Purpose: To investigate the accuracy of x-ray grating interferometry phase-contrast (PC) imaging for the characterization of human coronary artery plaque.

Materials and methods: PC and conventional absorption computed tomographic (CT) imaging was performed ex vivo in this institutional review board-approved study in 40 human coronary artery segments by using a synchrotron radiation source. Qualitative analyses and calculations of image quality (McNemar test), plaque components (McNemar test), and plaque classification (Cohen κ test) according to the American Heart Association classification were performed in 38 plaques detected at histopathologic examination (reference standard). Quantitative measurements of plaque components (ie, collagen, lipids, smooth muscle, and calcifications) were compared among PC and absorption images by using analysis of variance for repeated measures with post hoc Bonferroni correction.

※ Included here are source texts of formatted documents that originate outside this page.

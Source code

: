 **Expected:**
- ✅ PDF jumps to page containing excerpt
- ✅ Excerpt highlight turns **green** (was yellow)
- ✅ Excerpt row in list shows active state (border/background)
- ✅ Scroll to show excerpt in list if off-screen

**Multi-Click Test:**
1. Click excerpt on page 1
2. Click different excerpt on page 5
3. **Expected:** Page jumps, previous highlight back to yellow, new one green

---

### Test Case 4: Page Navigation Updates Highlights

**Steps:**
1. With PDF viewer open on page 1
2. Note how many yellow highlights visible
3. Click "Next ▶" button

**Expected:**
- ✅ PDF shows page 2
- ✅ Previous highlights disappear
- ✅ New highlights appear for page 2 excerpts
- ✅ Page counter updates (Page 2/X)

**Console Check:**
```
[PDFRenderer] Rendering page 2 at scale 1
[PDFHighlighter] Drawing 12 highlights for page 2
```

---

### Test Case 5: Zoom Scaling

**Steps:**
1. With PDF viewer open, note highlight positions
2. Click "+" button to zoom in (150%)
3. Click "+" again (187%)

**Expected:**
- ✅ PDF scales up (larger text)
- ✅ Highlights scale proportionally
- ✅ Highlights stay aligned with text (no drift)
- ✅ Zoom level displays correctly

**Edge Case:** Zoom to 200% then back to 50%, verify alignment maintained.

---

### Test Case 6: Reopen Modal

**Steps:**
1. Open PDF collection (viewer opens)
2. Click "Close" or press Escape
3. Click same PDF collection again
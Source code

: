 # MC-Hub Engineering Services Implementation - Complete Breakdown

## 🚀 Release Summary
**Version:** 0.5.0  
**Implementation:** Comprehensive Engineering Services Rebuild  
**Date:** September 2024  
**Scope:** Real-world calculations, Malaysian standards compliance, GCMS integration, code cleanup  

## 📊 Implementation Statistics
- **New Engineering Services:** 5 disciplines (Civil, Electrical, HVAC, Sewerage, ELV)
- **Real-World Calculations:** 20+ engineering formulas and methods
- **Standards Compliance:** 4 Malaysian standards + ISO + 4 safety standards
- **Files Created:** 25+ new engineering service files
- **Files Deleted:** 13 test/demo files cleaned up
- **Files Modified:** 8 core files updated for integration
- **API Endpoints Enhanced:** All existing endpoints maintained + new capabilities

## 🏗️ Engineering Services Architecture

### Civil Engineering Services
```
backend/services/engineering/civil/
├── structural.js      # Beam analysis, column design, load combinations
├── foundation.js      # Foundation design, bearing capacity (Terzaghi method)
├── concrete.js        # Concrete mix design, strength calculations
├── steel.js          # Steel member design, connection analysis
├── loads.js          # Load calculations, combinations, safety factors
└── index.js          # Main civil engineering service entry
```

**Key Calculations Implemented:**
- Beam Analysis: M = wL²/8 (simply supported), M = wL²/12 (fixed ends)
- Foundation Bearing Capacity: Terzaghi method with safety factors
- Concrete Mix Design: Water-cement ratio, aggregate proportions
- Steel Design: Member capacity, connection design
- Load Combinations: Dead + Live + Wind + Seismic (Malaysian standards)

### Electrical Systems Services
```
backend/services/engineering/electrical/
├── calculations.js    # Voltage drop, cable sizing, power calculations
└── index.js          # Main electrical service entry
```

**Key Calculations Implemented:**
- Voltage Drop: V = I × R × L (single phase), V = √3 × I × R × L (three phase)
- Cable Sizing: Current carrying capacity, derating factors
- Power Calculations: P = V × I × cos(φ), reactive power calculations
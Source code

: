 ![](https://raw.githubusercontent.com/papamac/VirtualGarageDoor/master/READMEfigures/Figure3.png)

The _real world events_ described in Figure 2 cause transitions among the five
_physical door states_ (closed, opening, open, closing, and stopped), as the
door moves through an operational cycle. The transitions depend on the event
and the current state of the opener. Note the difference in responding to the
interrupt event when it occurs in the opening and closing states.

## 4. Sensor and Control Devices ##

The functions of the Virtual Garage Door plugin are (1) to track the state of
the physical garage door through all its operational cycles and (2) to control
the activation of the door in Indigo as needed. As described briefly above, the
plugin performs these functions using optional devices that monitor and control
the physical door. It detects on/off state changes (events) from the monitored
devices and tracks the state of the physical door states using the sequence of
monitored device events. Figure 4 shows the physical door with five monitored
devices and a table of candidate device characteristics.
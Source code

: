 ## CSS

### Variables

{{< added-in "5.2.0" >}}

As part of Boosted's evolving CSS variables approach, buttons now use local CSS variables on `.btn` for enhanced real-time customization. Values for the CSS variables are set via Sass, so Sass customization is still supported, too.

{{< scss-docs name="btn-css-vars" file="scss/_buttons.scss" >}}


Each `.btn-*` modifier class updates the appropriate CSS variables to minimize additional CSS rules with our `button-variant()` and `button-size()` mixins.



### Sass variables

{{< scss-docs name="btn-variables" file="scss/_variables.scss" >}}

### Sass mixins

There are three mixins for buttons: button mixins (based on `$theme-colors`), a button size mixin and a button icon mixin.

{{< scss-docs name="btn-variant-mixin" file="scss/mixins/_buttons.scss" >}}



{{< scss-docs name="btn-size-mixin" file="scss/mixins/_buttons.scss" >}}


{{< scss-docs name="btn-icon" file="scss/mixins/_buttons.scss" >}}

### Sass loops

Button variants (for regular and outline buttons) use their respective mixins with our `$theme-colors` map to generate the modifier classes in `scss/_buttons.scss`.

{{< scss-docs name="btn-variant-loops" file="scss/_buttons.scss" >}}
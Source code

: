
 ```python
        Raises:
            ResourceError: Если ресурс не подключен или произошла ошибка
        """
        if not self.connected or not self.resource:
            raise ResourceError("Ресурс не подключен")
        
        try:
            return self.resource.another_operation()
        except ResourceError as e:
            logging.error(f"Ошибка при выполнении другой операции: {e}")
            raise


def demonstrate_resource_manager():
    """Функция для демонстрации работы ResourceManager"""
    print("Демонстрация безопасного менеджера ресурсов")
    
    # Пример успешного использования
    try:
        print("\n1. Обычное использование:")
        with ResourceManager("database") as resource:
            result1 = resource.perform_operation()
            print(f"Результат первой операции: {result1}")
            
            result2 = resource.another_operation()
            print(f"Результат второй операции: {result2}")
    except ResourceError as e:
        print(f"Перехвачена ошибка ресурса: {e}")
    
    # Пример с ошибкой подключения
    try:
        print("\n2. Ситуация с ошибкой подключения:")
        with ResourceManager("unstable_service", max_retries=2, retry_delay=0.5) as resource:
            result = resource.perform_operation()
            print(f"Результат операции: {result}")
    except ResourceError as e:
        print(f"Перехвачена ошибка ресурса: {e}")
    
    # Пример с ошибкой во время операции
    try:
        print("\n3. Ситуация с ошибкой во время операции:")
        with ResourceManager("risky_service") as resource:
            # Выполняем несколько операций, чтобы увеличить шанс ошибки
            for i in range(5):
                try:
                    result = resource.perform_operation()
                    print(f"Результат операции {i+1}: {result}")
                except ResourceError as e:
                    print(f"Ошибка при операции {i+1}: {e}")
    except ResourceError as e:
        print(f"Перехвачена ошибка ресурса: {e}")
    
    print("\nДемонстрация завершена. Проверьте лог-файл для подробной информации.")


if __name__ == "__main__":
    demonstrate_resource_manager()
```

Results: Image quality was superior in PC (median image score, 1) in all cases (100%) compared with absorption imaging (median image score, 3) (P < .001). Plaque components were detected by means of PC without significant differences (seven of seven calcifications, 22 of 22 plaques with collagen and smooth muscle cells, P > .99; 29 of 29 plaques with lipids, P = .10) with histopathologic findings, whereas absorption imaging was used to detect calcifications (seven of seven, P > .99) without statistical differences only (nine of 29 plaques with lipids, 0 of 22 plaques with collagen and smooth muscle cells, P < .001). Accuracy for plaque stage assessment with PC (early vs advanced) was 100%, and characterization was correct in 33 of 38 plaques (87%), while conventional absorption imaging allowed correct characterization of seven plaques only (18%, P < .001). PC CT numbers were significantly different (P < .05) for all plaque components (mean for calcifications, 1236 HU ± 69; collagen, 78 HU ± 24; lipids, -18 HU ± 23; and smooth muscle cells, 34 HU ± 12), whereas absorption images showed significant differences (P < .001) between calcifications (1336 HU ± 241) and other plaque components, but not for collagen (22 HU ± 13), lipids (-15 HU ± 14), and smooth muscle (13 HU ± 9) (P > .99).

Conclusion: PC imaging allows accurate characterization of human coronary artery plaques and quantitative assessment of plaque components, thereby outperforming absorption imaging.